Bau mal ein paar Überstunden ab!
Deine Mama hat die Kinder für ein paar Stunden zu sich nach Hause genommen und du hast endlich mal Zeit, ungestört den ganzen Kram zu erledigen, den du seit Ewigkeiten vor dir her schiebst. Zu kleine Kinderkleider aussortieren, zum Beispiel, oder Babyfotos einkleben, oder den Bastelschrank entrümpeln. Gleich wirst du dich an die Arbeit machen, doch du möchtest noch kurz diese himmlische Stille geniessen, ein paar Augenblicke mit geschlossenen Augen auf dem Sofa liegen und in den Tag hinein träumen...

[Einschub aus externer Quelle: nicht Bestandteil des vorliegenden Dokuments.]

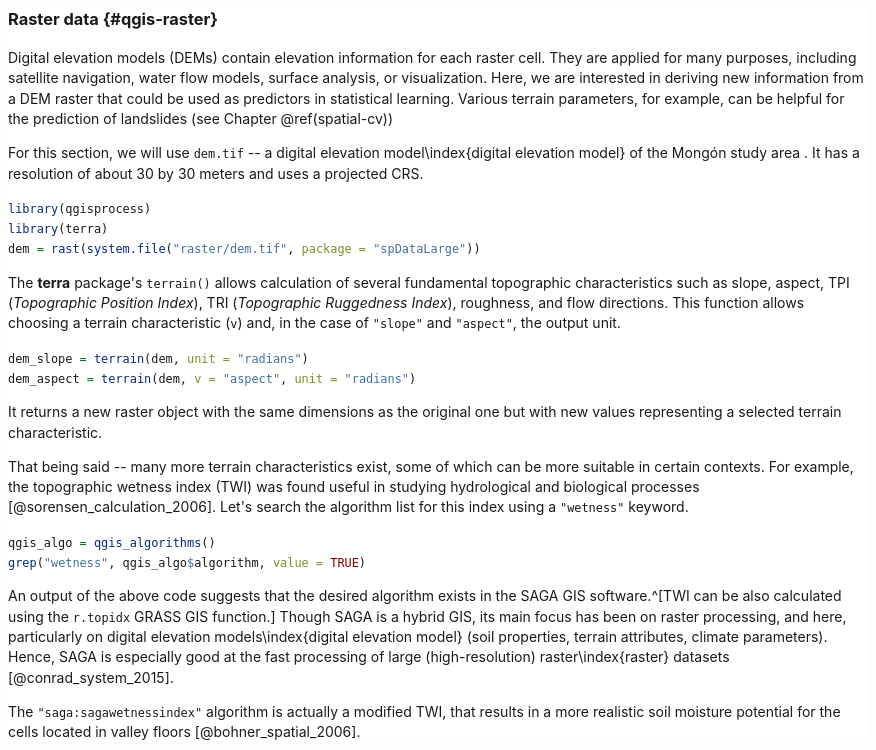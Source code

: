 ### Raster data {#qgis-raster}

Digital elevation models (DEMs) contain elevation information for each raster cell.
They are applied for many purposes, including satellite navigation, water flow models, surface analysis, or visualization.
Here, we are interested in deriving new information from a DEM raster that could be used as predictors in statistical learning.
Various terrain parameters, for example, can be helpful for the prediction of landslides (see Chapter \@ref(spatial-cv))

For this section, we will use `dem.tif` -- a digital elevation model\index{digital elevation model} of the Mongón study area .
It has a resolution of about 30 by 30 meters and uses a projected CRS.


```r
library(qgisprocess)
library(terra)
dem = rast(system.file("raster/dem.tif", package = "spDataLarge"))
```

The **terra** package's `terrain()` allows calculation of several fundamental topographic characteristics such as slope, aspect, TPI (*Topographic Position Index*), TRI (*Topographic Ruggedness Index*), roughness, and flow directions.
This function allows choosing a terrain characteristic (`v`) and, in the case of `"slope"` and `"aspect"`, the output unit.


```r
dem_slope = terrain(dem, unit = "radians")
dem_aspect = terrain(dem, v = "aspect", unit = "radians")
```

It returns a new raster object with the same dimensions as the original one but with new values representing a selected terrain characteristic.

That being said -- many more terrain characteristics exist, some of which can be more suitable in certain contexts.
For example, the topographic wetness index (TWI) was found useful in studying hydrological and biological processes [@sorensen_calculation_2006].
Let's search the algorithm list for this index using a `"wetness"` keyword.


```r
qgis_algo = qgis_algorithms()
grep("wetness", qgis_algo$algorithm, value = TRUE)
```

An output of the above code suggests that the desired algorithm exists in the SAGA GIS software.^[TWI can be also calculated using the `r.topidx` GRASS GIS function.]
Though SAGA is a hybrid GIS, its main focus has been on raster processing, and here, particularly on digital elevation models\index{digital elevation model} (soil properties, terrain attributes, climate parameters). 
Hence, SAGA is especially good at the fast processing of large (high-resolution) raster\index{raster} datasets [@conrad_system_2015].

The `"saga:sagawetnessindex"` algorithm is actually a modified TWI, that results in a more realistic soil moisture potential for the cells located in valley floors [@bohner_spatial_2006].
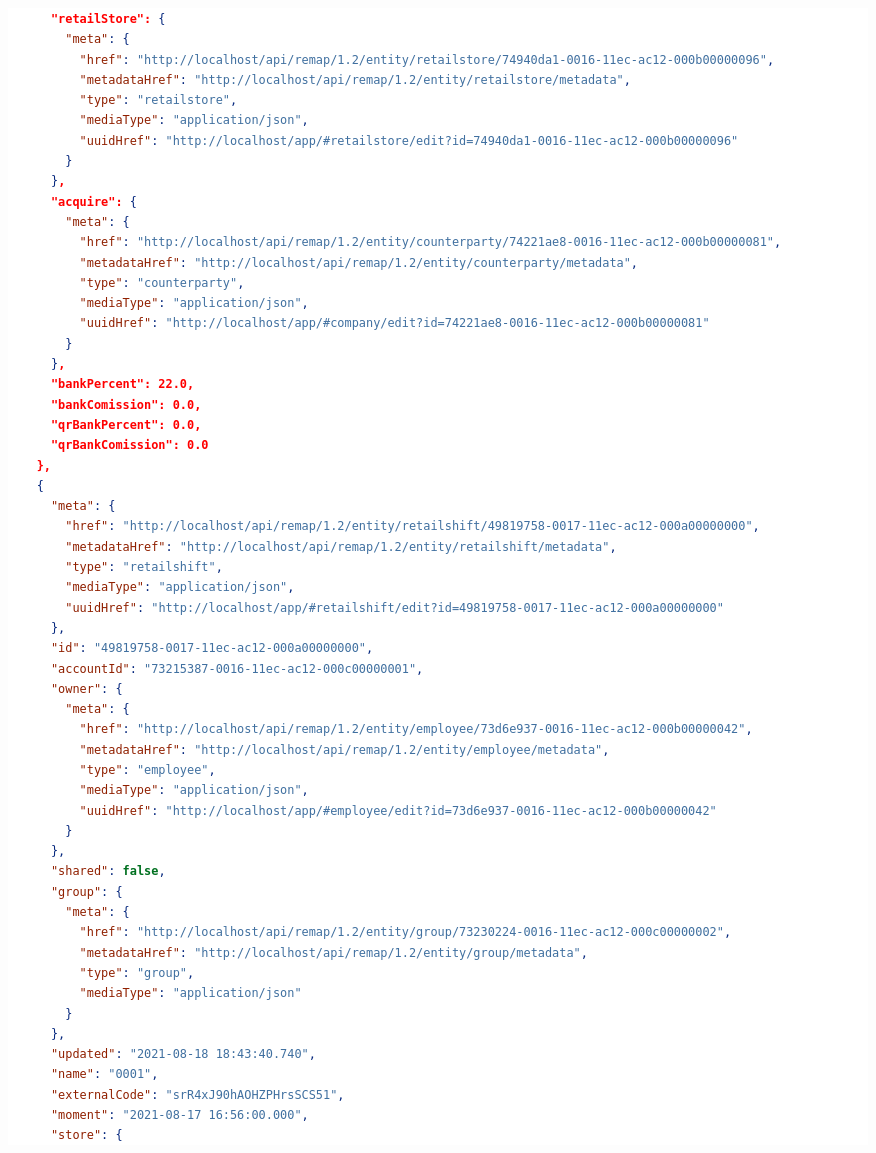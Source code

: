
 ```json
      "retailStore": {
        "meta": {
          "href": "http://localhost/api/remap/1.2/entity/retailstore/74940da1-0016-11ec-ac12-000b00000096",
          "metadataHref": "http://localhost/api/remap/1.2/entity/retailstore/metadata",
          "type": "retailstore",
          "mediaType": "application/json",
          "uuidHref": "http://localhost/app/#retailstore/edit?id=74940da1-0016-11ec-ac12-000b00000096"
        }
      },
      "acquire": {
        "meta": {
          "href": "http://localhost/api/remap/1.2/entity/counterparty/74221ae8-0016-11ec-ac12-000b00000081",
          "metadataHref": "http://localhost/api/remap/1.2/entity/counterparty/metadata",
          "type": "counterparty",
          "mediaType": "application/json",
          "uuidHref": "http://localhost/app/#company/edit?id=74221ae8-0016-11ec-ac12-000b00000081"
        }
      },
      "bankPercent": 22.0,
      "bankComission": 0.0,
      "qrBankPercent": 0.0,
      "qrBankComission": 0.0
    },
    {
      "meta": {
        "href": "http://localhost/api/remap/1.2/entity/retailshift/49819758-0017-11ec-ac12-000a00000000",
        "metadataHref": "http://localhost/api/remap/1.2/entity/retailshift/metadata",
        "type": "retailshift",
        "mediaType": "application/json",
        "uuidHref": "http://localhost/app/#retailshift/edit?id=49819758-0017-11ec-ac12-000a00000000"
      },
      "id": "49819758-0017-11ec-ac12-000a00000000",
      "accountId": "73215387-0016-11ec-ac12-000c00000001",
      "owner": {
        "meta": {
          "href": "http://localhost/api/remap/1.2/entity/employee/73d6e937-0016-11ec-ac12-000b00000042",
          "metadataHref": "http://localhost/api/remap/1.2/entity/employee/metadata",
          "type": "employee",
          "mediaType": "application/json",
          "uuidHref": "http://localhost/app/#employee/edit?id=73d6e937-0016-11ec-ac12-000b00000042"
        }
      },
      "shared": false,
      "group": {
        "meta": {
          "href": "http://localhost/api/remap/1.2/entity/group/73230224-0016-11ec-ac12-000c00000002",
          "metadataHref": "http://localhost/api/remap/1.2/entity/group/metadata",
          "type": "group",
          "mediaType": "application/json"
        }
      },
      "updated": "2021-08-18 18:43:40.740",
      "name": "0001",
      "externalCode": "srR4xJ90hAOHZPHrsSCS51",
      "moment": "2021-08-17 16:56:00.000",
      "store": {
```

Vier Stunden später schreckst du aus dem Tiefschlaf hoch, weil du im Flur Kinderlachen hörst, wenig später streckt deine Mama den Kopf durch die Tür: "Hallo, da wären wir wieder! Hast du viel erledigt?" Mit schlechtem Gewissen reibst du dir den Schlaf aus den Augen und fragst dich, was deine Mama jetzt wohl von dir denkt. Du darfst gar nicht damit anfangen, dir auszumalen, was du alles hättest schaffen können. Stattdessen hast du vier kostbare kinderfreie Stunden vergeudet. Wozu?
Na, wozu wohl? Zum Abbauen von Überstunden, wenigstens ein paar von den unzähligen, die du seit der Geburt deines ersten Kindes angehäuft hast. "Überstunden?", fragst du verblüfft. "Ich bin doch hier nicht angestellt. Ich arbeite freiwillig und gerne, ohne Vertrag, ohne Bezahlung und ohne Anspruch auf Urlaub. Da werde ich doch nicht so kleinlich sein und Überstunden aufschreiben..."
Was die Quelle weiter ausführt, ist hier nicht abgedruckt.